** Opening DATA LISTING block **
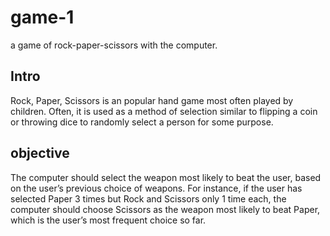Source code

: game-1
======

a game of rock-paper-scissors with the computer.

Intro
---------

Rock, Paper, Scissors is an popular hand game most often played by children. 
Often, it is used as a method of selection similar to flipping a coin or throwing dice to
randomly select a person for some purpose.

objective
----------

The computer should select the weapon most likely to beat the user, based on the user’s previous choice of weapons. 
For instance, if the user has selected Paper 3 times but Rock and Scissors only 1 time each, the computer should choose 
Scissors as the weapon most likely to beat Paper, which is the user’s most frequent choice so far.
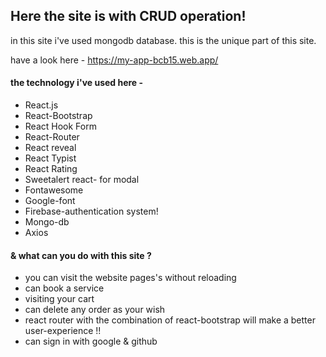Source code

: ## Here the site is with CRUD operation! ##
in this site i've used mongodb database. this is the unique part of this site.

have a look here - https://my-app-bcb15.web.app/

#### the technology i've used here - ####
* React.js
* React-Bootstrap
* React Hook Form
* React-Router
* React reveal
* React Typist
* React Rating
* Sweetalert react- for modal
* Fontawesome
* Google-font
* Firebase-authentication system!
* Mongo-db
* Axios

#### & what can you do with this site ? ####
* you can visit the website pages's without reloading
* can book a service
* visiting your cart
* can delete any order as your wish
* react router with the combination of react-bootstrap will make a better user-experience !!
* can sign in with google & github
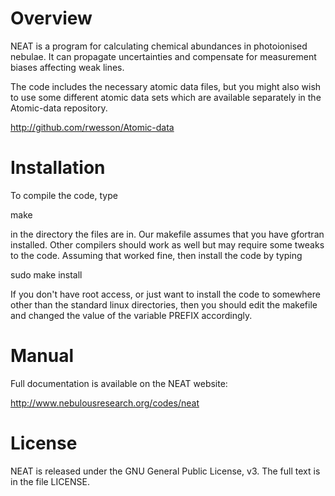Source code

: Overview
========

NEAT is a program for calculating chemical abundances in photoionised nebulae.  It can propagate uncertainties and compensate for measurement biases affecting weak lines.

The code includes the necessary atomic data files, but you might also wish to use some different atomic data sets which are available separately in the Atomic-data repository.

http://github.com/rwesson/Atomic-data

Installation
============

To compile the code, type

  make

in the directory the files are in.  Our makefile assumes that you have gfortran installed.  Other compilers should work as well but may require some tweaks to the code.  Assuming that worked fine, then install the code by typing

  sudo make install

If you don't have root access, or just want to install the code to somewhere other than the standard linux directories, then you should edit the makefile and changed the value of the variable PREFIX accordingly.

Manual
======

Full documentation is available on the NEAT website:

http://www.nebulousresearch.org/codes/neat

License
=======

NEAT is released under the GNU General Public License, v3.  The full text is in the file LICENSE.
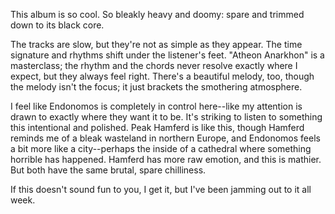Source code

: This album is so cool. So bleakly heavy and doomy: spare and trimmed down to its
black core.

The tracks are slow, but they're not as simple as they appear. The time signature and
rhythms shift under the listener's feet. "Atheon Anarkhon" is a
masterclass; the rhythm and the chords never resolve exactly where I expect,
but they always feel right. There's a beautiful melody, too, though the melody isn't
the focus; it just brackets the smothering atmosphere.

I feel like Endonomos is completely in control here--like my attention is drawn
to exactly where they want it to be. It's striking to listen to something this
intentional and polished. Peak Hamferd is like this, though Hamferd reminds me of
a bleak wasteland in northern Europe, and Endonomos feels a bit more like a city--perhaps the inside of a cathedral where something horrible has happened. Hamferd
has more raw emotion, and this is mathier. But both have the same brutal, spare
chilliness.

If this doesn't sound fun to you, I get it, but I've been jamming out to it all week.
** Closing DATA LISTING block **
• **WORK INSTRUCTION**
Make an exact copy of the lines above, beginning with the line with "a game of rock-paper-scissors" and ending with the line with "have a look", and keep the pictures out of it.

• **SOLUTION TO THE EXERCISE**
a game of rock-paper-scissors with the computer.

Intro
---------

Rock, Paper, Scissors is an popular hand game most often played by children. 
Often, it is used as a method of selection similar to flipping a coin or throwing dice to
randomly select a person for some purpose.

objective
----------

The computer should select the weapon most likely to beat the user, based on the user’s previous choice of weapons. 
For instance, if the user has selected Paper 3 times but Rock and Scissors only 1 time each, the computer should choose 
Scissors as the weapon most likely to beat Paper, which is the user’s most frequent choice so far.
Source code

: ## Here the site is with CRUD operation! ##
in this site i've used mongodb database. this is the unique part of this site.

have a look here - https://my-app-bcb15.web.app/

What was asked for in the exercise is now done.